**Activity**
Return the lines below that carry the word "configurable".

[Saved data entries]
******

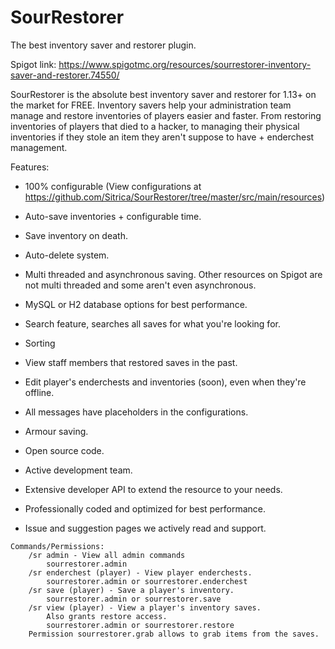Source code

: # SourRestorer
The best inventory saver and restorer plugin.

Spigot link: https://www.spigotmc.org/resources/sourrestorer-inventory-saver-and-restorer.74550/

SourRestorer is the absolute best inventory saver and restorer for 1.13+ on the market for FREE. Inventory savers help your administration team manage and restore inventories of players easier and faster. From restoring inventories of players that died to a hacker, to managing their physical inventories if they stole an item they aren't suppose to have + enderchest management.

Features:
- 100% configurable (View configurations at https://github.com/Sitrica/SourRestorer/tree/master/src/main/resources)

- Auto-save inventories + configurable time.

- Save inventory on death.

- Auto-delete system.

- Multi threaded and asynchronous saving. Other resources on Spigot are not multi threaded and some aren't even asynchronous.

- MySQL or H2 database options for best performance.

- Search feature, searches all saves for what you're looking for.

- Sorting

- View staff members that restored saves in the past.

- Edit player's enderchests and inventories (soon), even when they're offline.

- All messages have placeholders in the configurations.

- Armour saving.

- Open source code.

- Active development team.

- Extensive developer API to extend the resource to your needs.

- Professionally coded and optimized for best performance.

- Issue and suggestion pages we actively read and support.

```
Commands/Permissions:
    /sr admin - View all admin commands
        sourrestorer.admin
    /sr enderchest (player) - View player enderchests.
        sourrestorer.admin or sourrestorer.enderchest
    /sr save (player) - Save a player's inventory.
        sourrestorer.admin or sourrestorer.save
    /sr view (player) - View a player's inventory saves.
        Also grants restore access.
        sourrestorer.admin or sourrestorer.restore
    Permission sourrestorer.grab allows to grab items from the saves.
```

******

**Your solution**
- 100% configurable (View configurations at https://github.com/Sitrica/SourRestorer/tree/master/src/main/resources)
- Auto-save inventories + configurable time.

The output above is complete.